** INSTRUCTIONS FOR THE TASK **
Check every line of the data for the word "then", and copy those that have it.

--- INPUT MATERIAL Enclosed Below ---

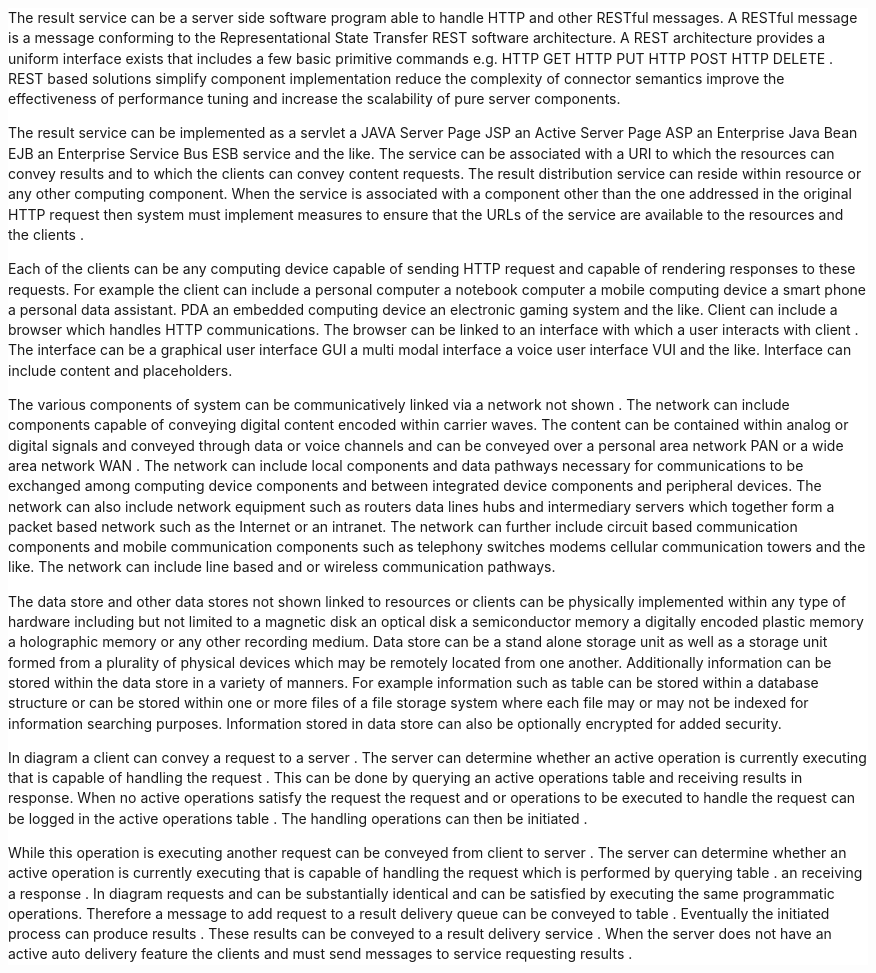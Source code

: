 The result service can be a server side software program able to handle HTTP and other RESTful messages. A RESTful message is a message conforming to the Representational State Transfer REST software architecture. A REST architecture provides a uniform interface exists that includes a few basic primitive commands e.g. HTTP GET HTTP PUT HTTP POST HTTP DELETE . REST based solutions simplify component implementation reduce the complexity of connector semantics improve the effectiveness of performance tuning and increase the scalability of pure server components.

The result service can be implemented as a servlet a JAVA Server Page JSP an Active Server Page ASP an Enterprise Java Bean EJB an Enterprise Service Bus ESB service and the like. The service can be associated with a URI to which the resources can convey results and to which the clients can convey content requests. The result distribution service can reside within resource or any other computing component. When the service is associated with a component other than the one addressed in the original HTTP request then system must implement measures to ensure that the URLs of the service are available to the resources and the clients .

Each of the clients can be any computing device capable of sending HTTP request and capable of rendering responses to these requests. For example the client can include a personal computer a notebook computer a mobile computing device a smart phone a personal data assistant. PDA an embedded computing device an electronic gaming system and the like. Client can include a browser which handles HTTP communications. The browser can be linked to an interface with which a user interacts with client . The interface can be a graphical user interface GUI a multi modal interface a voice user interface VUI and the like. Interface can include content and placeholders.

The various components of system can be communicatively linked via a network not shown . The network can include components capable of conveying digital content encoded within carrier waves. The content can be contained within analog or digital signals and conveyed through data or voice channels and can be conveyed over a personal area network PAN or a wide area network WAN . The network can include local components and data pathways necessary for communications to be exchanged among computing device components and between integrated device components and peripheral devices. The network can also include network equipment such as routers data lines hubs and intermediary servers which together form a packet based network such as the Internet or an intranet. The network can further include circuit based communication components and mobile communication components such as telephony switches modems cellular communication towers and the like. The network can include line based and or wireless communication pathways.

The data store and other data stores not shown linked to resources or clients can be physically implemented within any type of hardware including but not limited to a magnetic disk an optical disk a semiconductor memory a digitally encoded plastic memory a holographic memory or any other recording medium. Data store can be a stand alone storage unit as well as a storage unit formed from a plurality of physical devices which may be remotely located from one another. Additionally information can be stored within the data store in a variety of manners. For example information such as table can be stored within a database structure or can be stored within one or more files of a file storage system where each file may or may not be indexed for information searching purposes. Information stored in data store can also be optionally encrypted for added security.

In diagram a client can convey a request to a server . The server can determine whether an active operation is currently executing that is capable of handling the request . This can be done by querying an active operations table and receiving results in response. When no active operations satisfy the request the request and or operations to be executed to handle the request can be logged in the active operations table . The handling operations can then be initiated .

While this operation is executing another request can be conveyed from client to server . The server can determine whether an active operation is currently executing that is capable of handling the request which is performed by querying table . an receiving a response . In diagram requests and can be substantially identical and can be satisfied by executing the same programmatic operations. Therefore a message to add request to a result delivery queue can be conveyed to table . Eventually the initiated process can produce results . These results can be conveyed to a result delivery service . When the server does not have an active auto delivery feature the clients and must send messages to service requesting results .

--- End of Enclosed INPUT MATERIAL ---

** ANSWER FOR THIS EXERCISE **
The result service can be implemented as a servlet a JAVA Server Page JSP an Active Server Page ASP an Enterprise Java Bean EJB an Enterprise Service Bus ESB service and the like. The service can be associated with a URI to which the resources can convey results and to which the clients can convey content requests. The result distribution service can reside within resource or any other computing component. When the service is associated with a component other than the one addressed in the original HTTP request then system must implement measures to ensure that the URLs of the service are available to the resources and the clients .
In diagram a client can convey a request to a server . The server can determine whether an active operation is currently executing that is capable of handling the request . This can be done by querying an active operations table and receiving results in response. When no active operations satisfy the request the request and or operations to be executed to handle the request can be logged in the active operations table . The handling operations can then be initiated .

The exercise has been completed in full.